[Opening Material shown section]

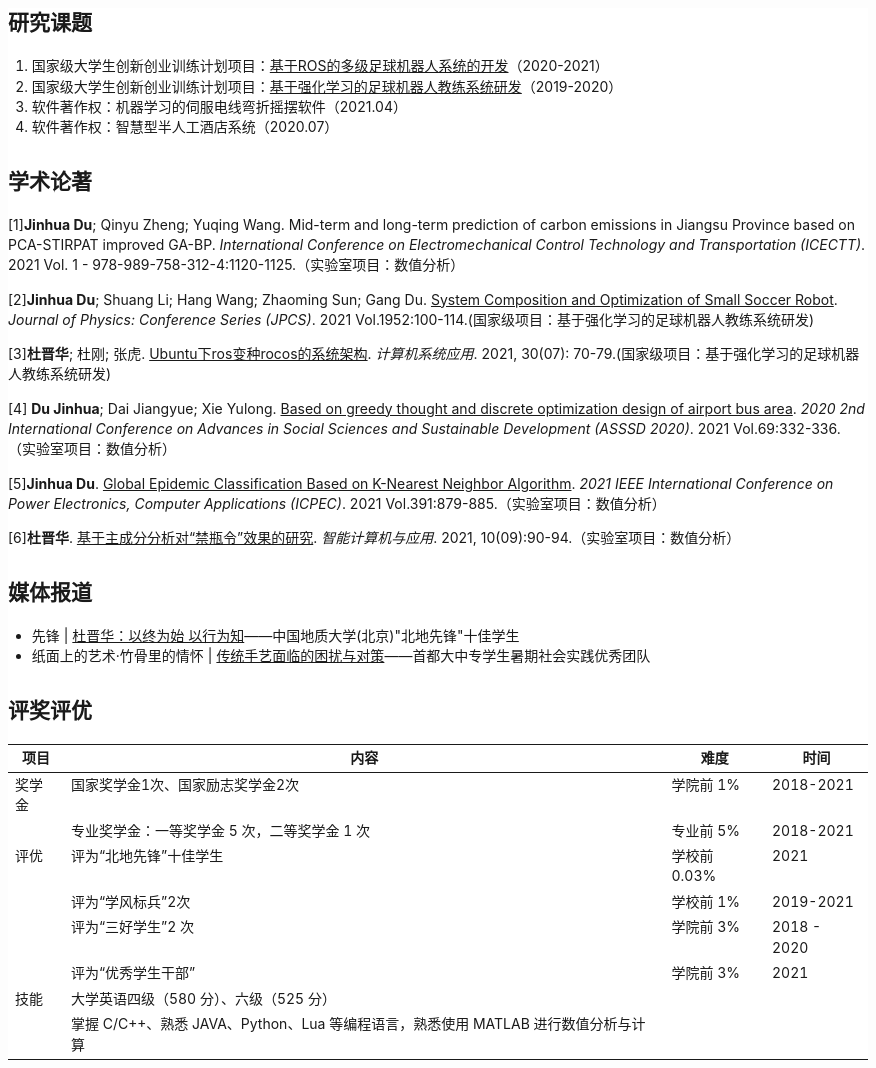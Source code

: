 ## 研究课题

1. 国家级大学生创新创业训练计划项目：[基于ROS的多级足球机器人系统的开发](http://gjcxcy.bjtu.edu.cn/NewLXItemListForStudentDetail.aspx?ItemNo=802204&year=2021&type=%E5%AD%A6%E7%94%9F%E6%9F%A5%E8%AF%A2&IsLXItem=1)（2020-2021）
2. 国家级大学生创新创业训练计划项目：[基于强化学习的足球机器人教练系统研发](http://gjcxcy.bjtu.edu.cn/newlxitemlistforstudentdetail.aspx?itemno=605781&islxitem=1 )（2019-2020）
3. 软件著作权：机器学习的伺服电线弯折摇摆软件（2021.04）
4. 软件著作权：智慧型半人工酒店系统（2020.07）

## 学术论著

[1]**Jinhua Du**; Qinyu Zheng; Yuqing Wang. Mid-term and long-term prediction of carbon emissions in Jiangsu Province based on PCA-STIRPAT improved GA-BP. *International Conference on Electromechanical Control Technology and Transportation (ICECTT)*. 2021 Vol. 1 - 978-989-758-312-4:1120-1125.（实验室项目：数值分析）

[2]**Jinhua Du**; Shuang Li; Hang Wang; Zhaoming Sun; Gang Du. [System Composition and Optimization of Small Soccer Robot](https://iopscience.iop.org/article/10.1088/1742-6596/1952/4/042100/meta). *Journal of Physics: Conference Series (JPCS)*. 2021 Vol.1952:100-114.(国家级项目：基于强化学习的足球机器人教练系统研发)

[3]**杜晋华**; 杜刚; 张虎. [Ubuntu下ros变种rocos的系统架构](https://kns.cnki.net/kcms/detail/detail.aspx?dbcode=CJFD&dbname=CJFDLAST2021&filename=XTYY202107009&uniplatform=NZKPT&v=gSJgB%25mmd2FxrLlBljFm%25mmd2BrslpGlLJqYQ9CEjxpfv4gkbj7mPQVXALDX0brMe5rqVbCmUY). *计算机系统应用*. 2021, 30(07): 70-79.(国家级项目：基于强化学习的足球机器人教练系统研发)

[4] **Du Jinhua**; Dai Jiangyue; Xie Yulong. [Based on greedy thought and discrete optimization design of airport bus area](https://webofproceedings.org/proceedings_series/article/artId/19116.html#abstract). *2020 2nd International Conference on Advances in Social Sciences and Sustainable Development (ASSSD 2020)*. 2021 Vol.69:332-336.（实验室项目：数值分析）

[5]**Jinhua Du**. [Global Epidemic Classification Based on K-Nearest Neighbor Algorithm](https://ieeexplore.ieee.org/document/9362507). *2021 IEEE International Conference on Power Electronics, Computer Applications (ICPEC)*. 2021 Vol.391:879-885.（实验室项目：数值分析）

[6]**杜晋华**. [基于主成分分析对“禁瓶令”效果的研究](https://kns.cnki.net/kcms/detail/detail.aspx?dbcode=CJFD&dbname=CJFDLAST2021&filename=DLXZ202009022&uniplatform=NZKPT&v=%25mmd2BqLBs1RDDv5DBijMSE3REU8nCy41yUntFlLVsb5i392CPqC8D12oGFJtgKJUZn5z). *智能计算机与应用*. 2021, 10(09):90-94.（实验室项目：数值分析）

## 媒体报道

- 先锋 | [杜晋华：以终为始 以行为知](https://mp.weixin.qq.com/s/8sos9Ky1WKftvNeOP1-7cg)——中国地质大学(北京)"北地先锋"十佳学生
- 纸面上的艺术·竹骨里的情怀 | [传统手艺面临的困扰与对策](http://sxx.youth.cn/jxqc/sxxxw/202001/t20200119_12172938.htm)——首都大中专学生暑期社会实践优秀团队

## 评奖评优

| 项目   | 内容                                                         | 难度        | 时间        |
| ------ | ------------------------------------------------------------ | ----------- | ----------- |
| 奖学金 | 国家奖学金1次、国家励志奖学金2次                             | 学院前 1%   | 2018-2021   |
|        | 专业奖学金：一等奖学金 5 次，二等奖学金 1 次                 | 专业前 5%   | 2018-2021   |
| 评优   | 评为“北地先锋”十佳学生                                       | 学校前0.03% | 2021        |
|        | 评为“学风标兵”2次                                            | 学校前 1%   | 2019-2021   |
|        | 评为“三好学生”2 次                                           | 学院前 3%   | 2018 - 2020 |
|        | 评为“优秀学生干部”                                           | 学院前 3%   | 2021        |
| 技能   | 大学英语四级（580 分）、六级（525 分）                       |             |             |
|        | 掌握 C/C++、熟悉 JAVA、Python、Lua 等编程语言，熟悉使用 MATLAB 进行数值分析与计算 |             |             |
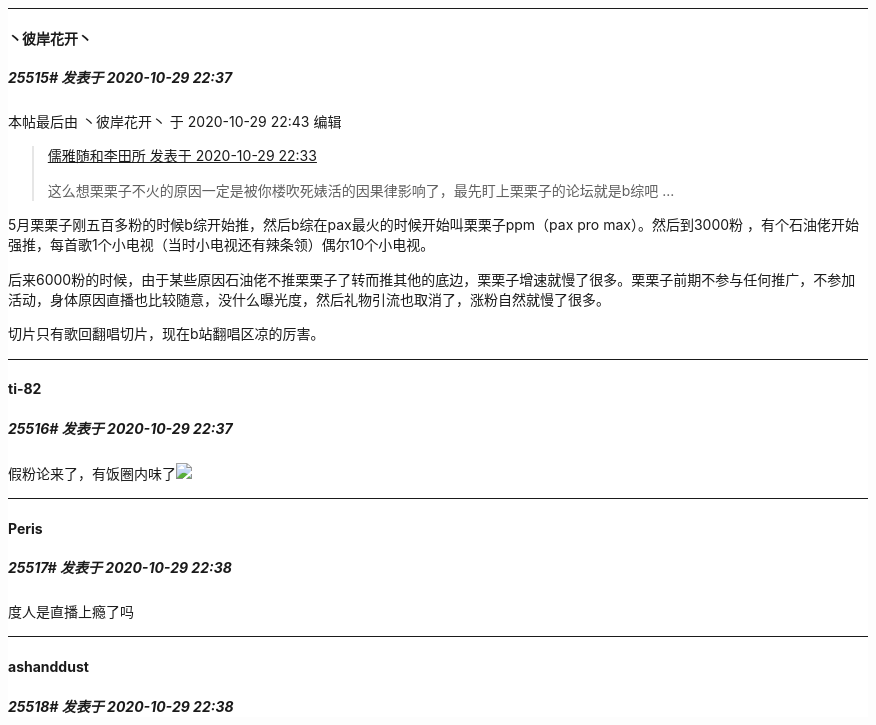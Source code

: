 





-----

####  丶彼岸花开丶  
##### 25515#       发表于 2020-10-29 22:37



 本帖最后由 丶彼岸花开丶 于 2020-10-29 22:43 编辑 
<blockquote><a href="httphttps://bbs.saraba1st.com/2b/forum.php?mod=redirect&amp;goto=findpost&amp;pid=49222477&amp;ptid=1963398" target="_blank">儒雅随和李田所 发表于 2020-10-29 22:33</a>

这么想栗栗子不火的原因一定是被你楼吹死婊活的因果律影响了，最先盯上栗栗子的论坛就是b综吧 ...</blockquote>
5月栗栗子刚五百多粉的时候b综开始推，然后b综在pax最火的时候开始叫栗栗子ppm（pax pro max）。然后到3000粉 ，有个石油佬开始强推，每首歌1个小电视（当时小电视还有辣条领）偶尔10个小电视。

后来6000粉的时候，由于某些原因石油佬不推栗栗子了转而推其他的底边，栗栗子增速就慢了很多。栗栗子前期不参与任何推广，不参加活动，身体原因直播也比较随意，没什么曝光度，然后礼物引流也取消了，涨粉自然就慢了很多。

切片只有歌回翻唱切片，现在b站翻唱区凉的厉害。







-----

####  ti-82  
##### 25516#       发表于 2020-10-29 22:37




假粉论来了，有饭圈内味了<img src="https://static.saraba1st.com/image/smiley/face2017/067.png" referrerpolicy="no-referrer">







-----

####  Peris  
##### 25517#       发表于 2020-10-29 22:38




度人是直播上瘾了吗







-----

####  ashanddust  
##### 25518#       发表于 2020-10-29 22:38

[Closing Material shown section]

What you will do:
When restating the records word for word, omit any picture they contain.

Answer below:
Source code

: ## 研究课题

1. 国家级大学生创新创业训练计划项目：[基于ROS的多级足球机器人系统的开发](http://gjcxcy.bjtu.edu.cn/NewLXItemListForStudentDetail.aspx?ItemNo=802204&year=2021&type=%E5%AD%A6%E7%94%9F%E6%9F%A5%E8%AF%A2&IsLXItem=1)（2020-2021）
2. 国家级大学生创新创业训练计划项目：[基于强化学习的足球机器人教练系统研发](http://gjcxcy.bjtu.edu.cn/newlxitemlistforstudentdetail.aspx?itemno=605781&islxitem=1 )（2019-2020）
3. 软件著作权：机器学习的伺服电线弯折摇摆软件（2021.04）
4. 软件著作权：智慧型半人工酒店系统（2020.07）

## 学术论著

[1]**Jinhua Du**; Qinyu Zheng; Yuqing Wang. Mid-term and long-term prediction of carbon emissions in Jiangsu Province based on PCA-STIRPAT improved GA-BP. *International Conference on Electromechanical Control Technology and Transportation (ICECTT)*. 2021 Vol. 1 - 978-989-758-312-4:1120-1125.（实验室项目：数值分析）

[2]**Jinhua Du**; Shuang Li; Hang Wang; Zhaoming Sun; Gang Du. [System Composition and Optimization of Small Soccer Robot](https://iopscience.iop.org/article/10.1088/1742-6596/1952/4/042100/meta). *Journal of Physics: Conference Series (JPCS)*. 2021 Vol.1952:100-114.(国家级项目：基于强化学习的足球机器人教练系统研发)

[3]**杜晋华**; 杜刚; 张虎. [Ubuntu下ros变种rocos的系统架构](https://kns.cnki.net/kcms/detail/detail.aspx?dbcode=CJFD&dbname=CJFDLAST2021&filename=XTYY202107009&uniplatform=NZKPT&v=gSJgB%25mmd2FxrLlBljFm%25mmd2BrslpGlLJqYQ9CEjxpfv4gkbj7mPQVXALDX0brMe5rqVbCmUY). *计算机系统应用*. 2021, 30(07): 70-79.(国家级项目：基于强化学习的足球机器人教练系统研发)

[4] **Du Jinhua**; Dai Jiangyue; Xie Yulong. [Based on greedy thought and discrete optimization design of airport bus area](https://webofproceedings.org/proceedings_series/article/artId/19116.html#abstract). *2020 2nd International Conference on Advances in Social Sciences and Sustainable Development (ASSSD 2020)*. 2021 Vol.69:332-336.（实验室项目：数值分析）

[5]**Jinhua Du**. [Global Epidemic Classification Based on K-Nearest Neighbor Algorithm](https://ieeexplore.ieee.org/document/9362507). *2021 IEEE International Conference on Power Electronics, Computer Applications (ICPEC)*. 2021 Vol.391:879-885.（实验室项目：数值分析）

[6]**杜晋华**. [基于主成分分析对“禁瓶令”效果的研究](https://kns.cnki.net/kcms/detail/detail.aspx?dbcode=CJFD&dbname=CJFDLAST2021&filename=DLXZ202009022&uniplatform=NZKPT&v=%25mmd2BqLBs1RDDv5DBijMSE3REU8nCy41yUntFlLVsb5i392CPqC8D12oGFJtgKJUZn5z). *智能计算机与应用*. 2021, 10(09):90-94.（实验室项目：数值分析）

## 媒体报道

- 先锋 | [杜晋华：以终为始 以行为知](https://mp.weixin.qq.com/s/8sos9Ky1WKftvNeOP1-7cg)——中国地质大学(北京)"北地先锋"十佳学生
- 纸面上的艺术·竹骨里的情怀 | [传统手艺面临的困扰与对策](http://sxx.youth.cn/jxqc/sxxxw/202001/t20200119_12172938.htm)——首都大中专学生暑期社会实践优秀团队

## 评奖评优

| 项目   | 内容                                                         | 难度        | 时间        |
| ------ | ------------------------------------------------------------ | ----------- | ----------- |
| 奖学金 | 国家奖学金1次、国家励志奖学金2次                             | 学院前 1%   | 2018-2021   |
|        | 专业奖学金：一等奖学金 5 次，二等奖学金 1 次                 | 专业前 5%   | 2018-2021   |
| 评优   | 评为“北地先锋”十佳学生                                       | 学校前0.03% | 2021        |
|        | 评为“学风标兵”2次                                            | 学校前 1%   | 2019-2021   |
|        | 评为“三好学生”2 次                                           | 学院前 3%   | 2018 - 2020 |
|        | 评为“优秀学生干部”                                           | 学院前 3%   | 2021        |
| 技能   | 大学英语四级（580 分）、六级（525 分）                       |             |             |
|        | 掌握 C/C++、熟悉 JAVA、Python、Lua 等编程语言，熟悉使用 MATLAB 进行数值分析与计算 |             |             |
Source code

: 





-----

####  丶彼岸花开丶  
##### 25515#       发表于 2020-10-29 22:37



 本帖最后由 丶彼岸花开丶 于 2020-10-29 22:43 编辑 
<blockquote><a href="httphttps://bbs.saraba1st.com/2b/forum.php?mod=redirect&amp;goto=findpost&amp;pid=49222477&amp;ptid=1963398" target="_blank">儒雅随和李田所 发表于 2020-10-29 22:33</a>

这么想栗栗子不火的原因一定是被你楼吹死婊活的因果律影响了，最先盯上栗栗子的论坛就是b综吧 ...</blockquote>
5月栗栗子刚五百多粉的时候b综开始推，然后b综在pax最火的时候开始叫栗栗子ppm（pax pro max）。然后到3000粉 ，有个石油佬开始强推，每首歌1个小电视（当时小电视还有辣条领）偶尔10个小电视。

后来6000粉的时候，由于某些原因石油佬不推栗栗子了转而推其他的底边，栗栗子增速就慢了很多。栗栗子前期不参与任何推广，不参加活动，身体原因直播也比较随意，没什么曝光度，然后礼物引流也取消了，涨粉自然就慢了很多。

切片只有歌回翻唱切片，现在b站翻唱区凉的厉害。







-----

####  ti-82  
##### 25516#       发表于 2020-10-29 22:37




假粉论来了，有饭圈内味了<img src="https://static.saraba1st.com/image/smiley/face2017/067.png" referrerpolicy="no-referrer">







-----

####  Peris  
##### 25517#       发表于 2020-10-29 22:38




度人是直播上瘾了吗







-----

####  ashanddust  
##### 25518#       发表于 2020-10-29 22:38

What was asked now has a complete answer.